PROBLEM DETAILS:
What's wanted is each entry repeated verbatim, minus its images.

RECORDS PROVIDED:
————

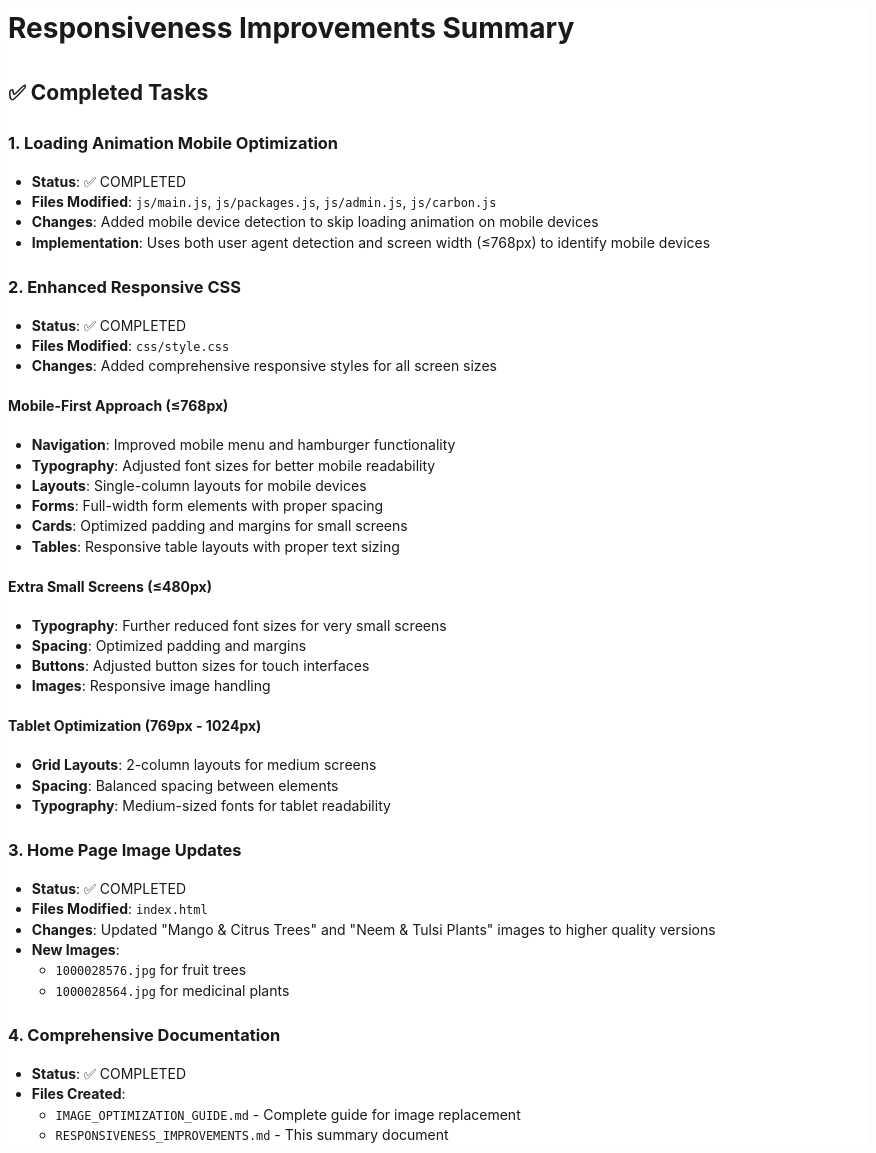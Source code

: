 # Responsiveness Improvements Summary

## ✅ Completed Tasks

### 1. Loading Animation Mobile Optimization
- **Status**: ✅ COMPLETED
- **Files Modified**: `js/main.js`, `js/packages.js`, `js/admin.js`, `js/carbon.js`
- **Changes**: Added mobile device detection to skip loading animation on mobile devices
- **Implementation**: Uses both user agent detection and screen width (≤768px) to identify mobile devices

### 2. Enhanced Responsive CSS
- **Status**: ✅ COMPLETED
- **Files Modified**: `css/style.css`
- **Changes**: Added comprehensive responsive styles for all screen sizes

#### Mobile-First Approach (≤768px)
- **Navigation**: Improved mobile menu and hamburger functionality
- **Typography**: Adjusted font sizes for better mobile readability
- **Layouts**: Single-column layouts for mobile devices
- **Forms**: Full-width form elements with proper spacing
- **Cards**: Optimized padding and margins for small screens
- **Tables**: Responsive table layouts with proper text sizing

#### Extra Small Screens (≤480px)
- **Typography**: Further reduced font sizes for very small screens
- **Spacing**: Optimized padding and margins
- **Buttons**: Adjusted button sizes for touch interfaces
- **Images**: Responsive image handling

#### Tablet Optimization (769px - 1024px)
- **Grid Layouts**: 2-column layouts for medium screens
- **Spacing**: Balanced spacing between elements
- **Typography**: Medium-sized fonts for tablet readability

### 3. Home Page Image Updates
- **Status**: ✅ COMPLETED
- **Files Modified**: `index.html`
- **Changes**: Updated "Mango & Citrus Trees" and "Neem & Tulsi Plants" images to higher quality versions
- **New Images**: 
  - `1000028576.jpg` for fruit trees
  - `1000028564.jpg` for medicinal plants

### 4. Comprehensive Documentation
- **Status**: ✅ COMPLETED
- **Files Created**: 
  - `IMAGE_OPTIMIZATION_GUIDE.md` - Complete guide for image replacement
  - `RESPONSIVENESS_IMPROVEMENTS.md` - This summary document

————

OUTPUT OF THE TASK:
Source code

: # Responsiveness Improvements Summary

## ✅ Completed Tasks

### 1. Loading Animation Mobile Optimization
- **Status**: ✅ COMPLETED
- **Files Modified**: `js/main.js`, `js/packages.js`, `js/admin.js`, `js/carbon.js`
- **Changes**: Added mobile device detection to skip loading animation on mobile devices
- **Implementation**: Uses both user agent detection and screen width (≤768px) to identify mobile devices

### 2. Enhanced Responsive CSS
- **Status**: ✅ COMPLETED
- **Files Modified**: `css/style.css`
- **Changes**: Added comprehensive responsive styles for all screen sizes

#### Mobile-First Approach (≤768px)
- **Navigation**: Improved mobile menu and hamburger functionality
- **Typography**: Adjusted font sizes for better mobile readability
- **Layouts**: Single-column layouts for mobile devices
- **Forms**: Full-width form elements with proper spacing
- **Cards**: Optimized padding and margins for small screens
- **Tables**: Responsive table layouts with proper text sizing

#### Extra Small Screens (≤480px)
- **Typography**: Further reduced font sizes for very small screens
- **Spacing**: Optimized padding and margins
- **Buttons**: Adjusted button sizes for touch interfaces
- **Images**: Responsive image handling

#### Tablet Optimization (769px - 1024px)
- **Grid Layouts**: 2-column layouts for medium screens
- **Spacing**: Balanced spacing between elements
- **Typography**: Medium-sized fonts for tablet readability

### 3. Home Page Image Updates
- **Status**: ✅ COMPLETED
- **Files Modified**: `index.html`
- **Changes**: Updated "Mango & Citrus Trees" and "Neem & Tulsi Plants" images to higher quality versions
- **New Images**: 
  - `1000028576.jpg` for fruit trees
  - `1000028564.jpg` for medicinal plants

### 4. Comprehensive Documentation
- **Status**: ✅ COMPLETED
- **Files Created**: 
  - `IMAGE_OPTIMIZATION_GUIDE.md` - Complete guide for image replacement
  - `RESPONSIVENESS_IMPROVEMENTS.md` - This summary document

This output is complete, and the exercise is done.